Maybe I couldn’t. I wasn’t a cop. I wasn’t even an enforcer. My summer training sessions with Faythe had included neither rescue missions nor hostage negotiation. But I had to try. I was all they had.
My roommate and her best friend knelt on the ground on the other side of the fire, and watching them through the flames sent chills through me. Like I was already seeing them die. They cried and huddled together, alternately staring at their butchered boyfriends and cringing up at their captors.
Three men stood between them and the campfire with their backs to me, each dressed in hunter’s camouflage. Two of them held hunting knives, still dripping blood onto the packed dirt. They were human, based on the scent, but every bit as monstrous as the cruelest Shifters I’d ever met. And one of them smelled vaguely familiar, though I couldn’t quite place his scent.
I backed carefully away from the bush concealing me and began to circle the clearing slowly and silently. I needed to be within pouncing distance before I made my move.
“Where is she?” the man in the middle demanded, and my heart actually skipped a beat. Did he mean me? Had they been watching us? Or had they simply seen five hiking packs and deduced an absence? Had they gone through my stuff to determine my gender?
“Where’s who?” Robyn said through chattering teeth, loyal to a fault. She would keep me out of this, even if it cost her last breath. But I couldn’t let that happen. They were scared and defenseless against men with knives, and I remembered being scared and defenseless. I remembered way too well.…
The man in the middle backhanded her, and Robyn fell over sideways, unable to right herself with her hands taped together in her lap. It took all of my self-control to hold in the growl itching at the back of my throat as I rounded the halfway point of the clearing. Drawing attention to myself before I was ready to fight would only get us all killed. That was one of the first things Faythe had taught me.
The tallest of the men hauled Robyn upright by one arm as I continued to circle silently, aching inside while she cried. “We know Abby was with you,” he said, and I froze in midstep. I recognized that voice. A few more feet, and my eyes confirmed what my ears already knew. Steve … something. He’d transferred into my psych class a week into the semester and had sat in the desk behind me ever since, trying to make conversation while I only nodded.
What the hell was going on? Had he followed us?
“Where’d she go?” the second man demanded, and I noticed as I edged along that the contents of both tents had been dumped in a pile about three feet from the campfire, including my sleeping bag and purse. Was this a robbery, or were they looking for me? Neither possibility made sense—college students don’t carry much cash, and I barely knew Steve and had never even met his accomplices.
The third man stepped forward, silently threatening Robyn and Dani with the knife when no one answered. My blood boiled, even as fear spiked my veins with adrenaline demanding to be used.
Robyn cringed, tears pouring down her cheeks.
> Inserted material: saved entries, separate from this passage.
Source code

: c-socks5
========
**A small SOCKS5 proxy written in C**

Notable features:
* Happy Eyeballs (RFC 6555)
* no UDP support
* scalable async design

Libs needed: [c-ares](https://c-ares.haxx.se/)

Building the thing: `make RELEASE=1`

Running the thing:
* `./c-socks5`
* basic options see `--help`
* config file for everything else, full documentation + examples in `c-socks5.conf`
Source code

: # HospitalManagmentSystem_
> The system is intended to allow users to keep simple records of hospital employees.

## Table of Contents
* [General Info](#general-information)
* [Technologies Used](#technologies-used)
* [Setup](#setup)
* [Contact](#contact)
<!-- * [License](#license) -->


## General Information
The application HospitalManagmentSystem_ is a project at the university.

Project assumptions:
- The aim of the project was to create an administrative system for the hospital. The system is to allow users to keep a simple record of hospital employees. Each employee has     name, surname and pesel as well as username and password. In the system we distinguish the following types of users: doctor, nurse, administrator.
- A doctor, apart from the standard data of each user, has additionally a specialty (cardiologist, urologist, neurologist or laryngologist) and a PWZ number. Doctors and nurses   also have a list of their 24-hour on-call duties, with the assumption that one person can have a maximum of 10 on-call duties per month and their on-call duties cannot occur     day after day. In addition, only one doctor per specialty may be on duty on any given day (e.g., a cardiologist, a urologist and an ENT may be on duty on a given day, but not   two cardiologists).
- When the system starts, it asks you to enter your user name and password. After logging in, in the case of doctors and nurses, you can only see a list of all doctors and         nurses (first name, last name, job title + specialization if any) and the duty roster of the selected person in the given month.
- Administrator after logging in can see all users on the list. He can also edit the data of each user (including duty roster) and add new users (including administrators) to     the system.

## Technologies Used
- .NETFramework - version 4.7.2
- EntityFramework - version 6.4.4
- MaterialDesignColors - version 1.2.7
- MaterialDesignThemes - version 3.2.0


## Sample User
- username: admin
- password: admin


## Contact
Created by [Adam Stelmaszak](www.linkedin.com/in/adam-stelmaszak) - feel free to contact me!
But Dani answered, staring at the blade now inches from her throat. “She went for a hike!”
“In the dark?” Steve crossed bulky arms over a bulkier chest, the tip of his knife tapping against the waist of his thick camo pants.
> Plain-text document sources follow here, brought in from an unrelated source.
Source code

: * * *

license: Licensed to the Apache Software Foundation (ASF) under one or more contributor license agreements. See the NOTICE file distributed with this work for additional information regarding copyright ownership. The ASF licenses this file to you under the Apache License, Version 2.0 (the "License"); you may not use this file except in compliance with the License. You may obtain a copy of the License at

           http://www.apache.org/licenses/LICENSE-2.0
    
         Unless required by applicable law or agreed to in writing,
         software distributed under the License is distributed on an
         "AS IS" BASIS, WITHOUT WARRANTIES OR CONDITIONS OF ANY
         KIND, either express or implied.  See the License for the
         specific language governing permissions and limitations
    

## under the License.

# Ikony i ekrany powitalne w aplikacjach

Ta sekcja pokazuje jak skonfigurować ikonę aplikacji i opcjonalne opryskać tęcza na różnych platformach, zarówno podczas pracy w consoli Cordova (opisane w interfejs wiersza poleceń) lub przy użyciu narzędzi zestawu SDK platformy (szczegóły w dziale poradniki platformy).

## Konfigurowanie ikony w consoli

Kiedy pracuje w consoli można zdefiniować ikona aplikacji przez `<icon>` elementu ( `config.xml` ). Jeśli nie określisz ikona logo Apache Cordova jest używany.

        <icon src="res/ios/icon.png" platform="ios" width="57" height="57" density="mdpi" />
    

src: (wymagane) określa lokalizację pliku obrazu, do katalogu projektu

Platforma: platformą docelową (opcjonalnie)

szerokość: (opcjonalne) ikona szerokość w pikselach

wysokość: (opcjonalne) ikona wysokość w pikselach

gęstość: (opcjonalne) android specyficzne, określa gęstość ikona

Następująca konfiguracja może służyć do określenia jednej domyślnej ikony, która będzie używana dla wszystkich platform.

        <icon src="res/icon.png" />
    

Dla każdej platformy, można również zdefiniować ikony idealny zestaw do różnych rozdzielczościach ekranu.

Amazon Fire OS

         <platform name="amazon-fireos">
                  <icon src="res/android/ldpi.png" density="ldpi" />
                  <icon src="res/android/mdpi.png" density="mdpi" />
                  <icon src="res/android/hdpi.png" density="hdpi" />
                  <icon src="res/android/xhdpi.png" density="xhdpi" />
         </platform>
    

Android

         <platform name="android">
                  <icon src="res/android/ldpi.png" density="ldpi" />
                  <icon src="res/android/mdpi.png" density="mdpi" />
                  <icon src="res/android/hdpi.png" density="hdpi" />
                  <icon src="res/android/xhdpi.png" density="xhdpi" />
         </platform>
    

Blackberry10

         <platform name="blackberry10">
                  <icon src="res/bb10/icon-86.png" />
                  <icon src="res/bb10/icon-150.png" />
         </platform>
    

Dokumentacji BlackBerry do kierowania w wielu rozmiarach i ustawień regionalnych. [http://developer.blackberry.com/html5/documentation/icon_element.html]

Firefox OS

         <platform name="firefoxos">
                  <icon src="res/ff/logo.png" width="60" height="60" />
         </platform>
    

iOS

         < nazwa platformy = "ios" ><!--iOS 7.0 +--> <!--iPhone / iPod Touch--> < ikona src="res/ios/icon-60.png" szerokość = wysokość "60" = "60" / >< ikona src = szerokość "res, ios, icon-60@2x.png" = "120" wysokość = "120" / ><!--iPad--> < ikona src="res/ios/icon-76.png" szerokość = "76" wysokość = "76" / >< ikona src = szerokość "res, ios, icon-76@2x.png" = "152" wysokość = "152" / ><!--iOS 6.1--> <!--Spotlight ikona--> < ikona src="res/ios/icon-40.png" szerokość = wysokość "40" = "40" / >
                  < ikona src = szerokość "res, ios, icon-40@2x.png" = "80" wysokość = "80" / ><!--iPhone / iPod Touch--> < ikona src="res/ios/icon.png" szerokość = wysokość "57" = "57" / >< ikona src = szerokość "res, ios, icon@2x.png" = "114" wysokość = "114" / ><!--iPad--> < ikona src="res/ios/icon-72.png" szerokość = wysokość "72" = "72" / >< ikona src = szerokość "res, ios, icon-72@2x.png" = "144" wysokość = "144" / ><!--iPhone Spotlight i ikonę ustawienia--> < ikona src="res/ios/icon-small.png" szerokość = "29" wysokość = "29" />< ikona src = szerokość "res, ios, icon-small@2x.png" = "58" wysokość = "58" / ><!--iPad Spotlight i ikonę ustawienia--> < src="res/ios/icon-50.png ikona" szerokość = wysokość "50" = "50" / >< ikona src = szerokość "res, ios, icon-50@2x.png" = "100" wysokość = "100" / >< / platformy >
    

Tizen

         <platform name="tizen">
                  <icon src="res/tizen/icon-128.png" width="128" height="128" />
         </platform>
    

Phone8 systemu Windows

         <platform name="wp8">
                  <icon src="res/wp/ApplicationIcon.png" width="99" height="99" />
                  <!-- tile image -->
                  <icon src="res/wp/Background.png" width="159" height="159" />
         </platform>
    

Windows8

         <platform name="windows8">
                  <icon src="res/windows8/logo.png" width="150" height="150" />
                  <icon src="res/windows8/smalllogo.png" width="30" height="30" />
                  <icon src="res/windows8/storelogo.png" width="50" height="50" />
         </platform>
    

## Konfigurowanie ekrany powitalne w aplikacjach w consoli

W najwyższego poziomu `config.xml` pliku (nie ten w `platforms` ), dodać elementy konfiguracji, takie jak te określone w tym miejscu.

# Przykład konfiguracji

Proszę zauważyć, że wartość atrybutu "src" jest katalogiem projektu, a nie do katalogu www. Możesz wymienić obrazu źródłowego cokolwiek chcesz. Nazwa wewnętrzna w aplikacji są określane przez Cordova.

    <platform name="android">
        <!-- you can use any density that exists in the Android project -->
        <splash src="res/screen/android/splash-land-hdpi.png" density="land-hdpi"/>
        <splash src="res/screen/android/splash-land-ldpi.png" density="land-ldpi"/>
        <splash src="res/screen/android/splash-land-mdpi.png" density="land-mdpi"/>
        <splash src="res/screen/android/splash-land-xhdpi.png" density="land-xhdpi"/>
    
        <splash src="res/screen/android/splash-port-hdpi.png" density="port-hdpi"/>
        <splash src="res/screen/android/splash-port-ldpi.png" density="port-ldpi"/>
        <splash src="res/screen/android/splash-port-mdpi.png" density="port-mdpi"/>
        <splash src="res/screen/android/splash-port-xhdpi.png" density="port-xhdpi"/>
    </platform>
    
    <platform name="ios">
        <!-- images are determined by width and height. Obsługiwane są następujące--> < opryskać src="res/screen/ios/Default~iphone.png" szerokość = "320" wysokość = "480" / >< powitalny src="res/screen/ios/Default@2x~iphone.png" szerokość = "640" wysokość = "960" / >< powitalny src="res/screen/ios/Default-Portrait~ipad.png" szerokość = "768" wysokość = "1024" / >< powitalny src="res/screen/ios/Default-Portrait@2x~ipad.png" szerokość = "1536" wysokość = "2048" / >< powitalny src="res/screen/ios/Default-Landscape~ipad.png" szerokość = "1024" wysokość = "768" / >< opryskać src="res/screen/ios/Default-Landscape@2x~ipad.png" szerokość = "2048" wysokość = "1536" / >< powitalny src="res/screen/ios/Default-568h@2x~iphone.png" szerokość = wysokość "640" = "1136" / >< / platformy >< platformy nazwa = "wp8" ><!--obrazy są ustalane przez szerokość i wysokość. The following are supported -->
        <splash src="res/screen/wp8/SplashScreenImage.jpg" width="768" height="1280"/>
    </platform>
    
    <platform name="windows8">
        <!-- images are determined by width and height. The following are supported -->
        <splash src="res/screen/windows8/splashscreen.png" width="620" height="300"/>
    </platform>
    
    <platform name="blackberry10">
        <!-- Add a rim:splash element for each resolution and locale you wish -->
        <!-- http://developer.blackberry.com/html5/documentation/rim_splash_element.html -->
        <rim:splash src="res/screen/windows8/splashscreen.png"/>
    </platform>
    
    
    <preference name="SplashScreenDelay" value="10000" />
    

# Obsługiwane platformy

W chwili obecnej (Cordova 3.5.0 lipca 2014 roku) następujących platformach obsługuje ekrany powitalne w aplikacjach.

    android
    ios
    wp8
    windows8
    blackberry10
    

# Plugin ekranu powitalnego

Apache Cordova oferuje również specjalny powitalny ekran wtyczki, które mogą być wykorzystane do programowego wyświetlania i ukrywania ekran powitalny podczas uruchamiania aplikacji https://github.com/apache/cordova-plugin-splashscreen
Dani shrugged, and I saw a spark of the stubborn defiance that made her fun to debate—and might soon get her killed. “She likes nature.”
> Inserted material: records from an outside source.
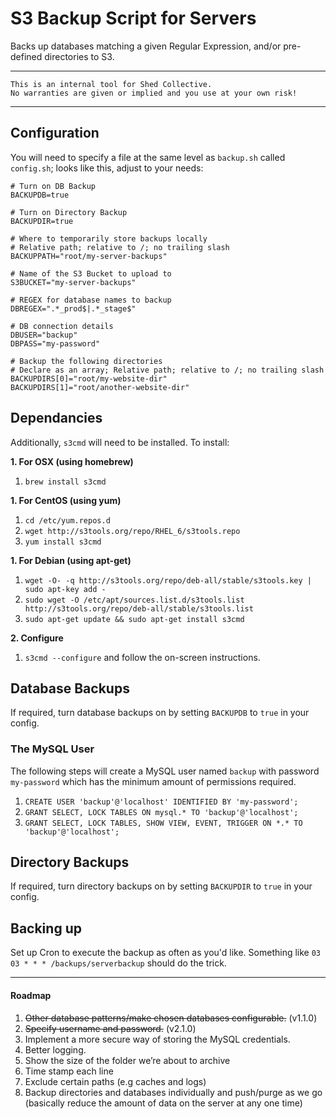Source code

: # S3 Backup Script for Servers

Backs up databases matching a given Regular Expression, and/or pre-defined directories to S3.

---

	This is an internal tool for Shed Collective.
	No warranties are given or implied and you use at your own risk!

---



## Configuration

You will need to specify a file at the same level as `backup.sh` called `config.sh`; looks like this, adjust to your needs:


    # Turn on DB Backup
    BACKUPDB=true

    # Turn on Directory Backup
    BACKUPDIR=true

	# Where to temporarily store backups locally
    # Relative path; relative to /; no trailing slash
    BACKUPPATH="root/my-server-backups"

    # Name of the S3 Bucket to upload to
    S3BUCKET="my-server-backups"

    # REGEX for database names to backup
    DBREGEX=".*_prod$|.*_stage$"

    # DB connection details
    DBUSER="backup"
    DBPASS="my-password"

    # Backup the following directories
    # Declare as an array; Relative path; relative to /; no trailing slash
    BACKUPDIRS[0]="root/my-website-dir"
    BACKUPDIRS[1]="root/another-website-dir"



## Dependancies

Additionally, `s3cmd` will need to be installed. To install:

**1. For OSX (using homebrew)**

1. `brew install s3cmd`

**1. For CentOS (using yum)**

1. `cd /etc/yum.repos.d`
2. `wget http://s3tools.org/repo/RHEL_6/s3tools.repo`
3. `yum install s3cmd`

**1. For Debian (using apt-get)**

1. `wget -O- -q http://s3tools.org/repo/deb-all/stable/s3tools.key | sudo apt-key add -`
2. `sudo wget -O /etc/apt/sources.list.d/s3tools.list http://s3tools.org/repo/deb-all/stable/s3tools.list`
3. `sudo apt-get update && sudo apt-get install s3cmd`

**2. Configure**

1. `s3cmd --configure` and follow the on-screen instructions.



## Database Backups

If required, turn database backups on by setting `BACKUPDB` to `true` in your config.

### The MySQL User

The following steps will create a MySQL user named `backup` with password `my-password` which has the minimum amount of permissions required.

1. `CREATE USER 'backup'@'localhost' IDENTIFIED BY 'my-password';`
2. `GRANT SELECT, LOCK TABLES ON mysql.* TO 'backup'@'localhost';`
3. `GRANT SELECT, LOCK TABLES, SHOW VIEW, EVENT, TRIGGER ON *.* TO 'backup'@'localhost';`

## Directory Backups

If required, turn directory backups on by setting `BACKUPDIR` to `true` in your config.


## Backing up

Set up Cron to execute the backup as often as you'd like. Something like `03 03 * * * /backups/serverbackup` should do the trick.


---

#### Roadmap

1. ~~Other database patterns/make chosen databases configurable.~~ (v1.1.0)
2. ~~Specify username and password.~~ (v2.1.0)
3. Implement a more secure way of storing the MySQL credentials.
4. Better logging.
  1. Show the size of the folder we’re about to archive
  2. Time stamp each line
5. Exclude certain paths (e.g caches and logs)
6. Backup directories and databases individually and push/purge as we go (basically reduce the amount of data on the server at any one time)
“And she took a flashlight,” Robyn added, shaking violently, either from the cold or from shock. “Please, you can have anything you want. My purse is over there.” She nodded toward the pile of supplies. “Just take it and let us go.”
“Oh come on, this is a party!” Steve glanced at his friends with a look of anticipation that chilled my blood. “But we’re one girl shy. You have her number?” Robyn nodded slowly, and Steve glanced at the third man. “Tim, give her a call.”